To do = Lines that include "레이어를" make up the answer; copy all of them from the data below.

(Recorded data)
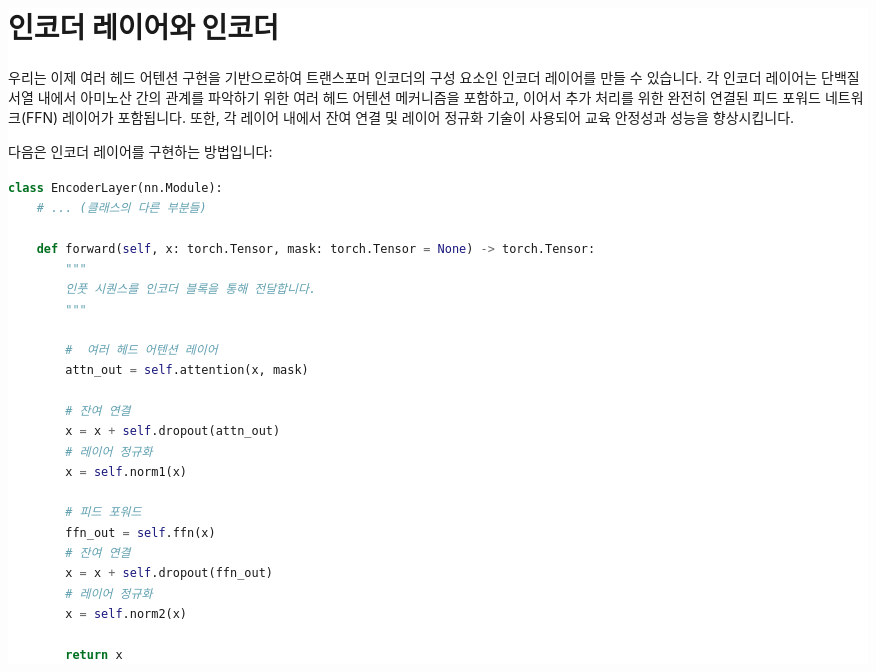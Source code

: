 
<ins class="adsbygoogle"
     style="display:block"
     data-ad-client="ca-pub-4877378276818686"
     data-ad-slot="1107185301"
     data-ad-format="auto"
     data-full-width-responsive="true"></ins>

<script>
     (adsbygoogle = window.adsbygoogle || []).push({});
</script>

# 인코더 레이어와 인코더

우리는 이제 여러 헤드 어텐션 구현을 기반으로하여 트랜스포머 인코더의 구성 요소인 인코더 레이어를 만들 수 있습니다. 각 인코더 레이어는 단백질 서열 내에서 아미노산 간의 관계를 파악하기 위한 여러 헤드 어텐션 메커니즘을 포함하고, 이어서 추가 처리를 위한 완전히 연결된 피드 포워드 네트워크(FFN) 레이어가 포함됩니다. 또한, 각 레이어 내에서 잔여 연결 및 레이어 정규화 기술이 사용되어 교육 안정성과 성능을 향상시킵니다.

다음은 인코더 레이어를 구현하는 방법입니다:

```python
class EncoderLayer(nn.Module):
    # ... (클래스의 다른 부분들)

    def forward(self, x: torch.Tensor, mask: torch.Tensor = None) -> torch.Tensor:
        """
        인풋 시퀀스를 인코더 블록을 통해 전달합니다.
        """

        #  여러 헤드 어텐션 레이어
        attn_out = self.attention(x, mask)

        # 잔여 연결
        x = x + self.dropout(attn_out)
        # 레이어 정규화
        x = self.norm1(x)

        # 피드 포워드
        ffn_out = self.ffn(x)
        # 잔여 연결
        x = x + self.dropout(ffn_out)
        # 레이어 정규화
        x = self.norm2(x)

        return x
```



<ins class="adsbygoogle"
     style="display:block"
     data-ad-client="ca-pub-4877378276818686"
     data-ad-slot="1107185301"
     data-ad-format="auto"
     data-full-width-responsive="true"></ins>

Output of the exercise =
우리는 이제 여러 헤드 어텐션 구현을 기반으로하여 트랜스포머 인코더의 구성 요소인 인코더 레이어를 만들 수 있습니다. 각 인코더 레이어는 단백질 서열 내에서 아미노산 간의 관계를 파악하기 위한 여러 헤드 어텐션 메커니즘을 포함하고, 이어서 추가 처리를 위한 완전히 연결된 피드 포워드 네트워크(FFN) 레이어가 포함됩니다. 또한, 각 레이어 내에서 잔여 연결 및 레이어 정규화 기술이 사용되어 교육 안정성과 성능을 향상시킵니다.
다음은 인코더 레이어를 구현하는 방법입니다:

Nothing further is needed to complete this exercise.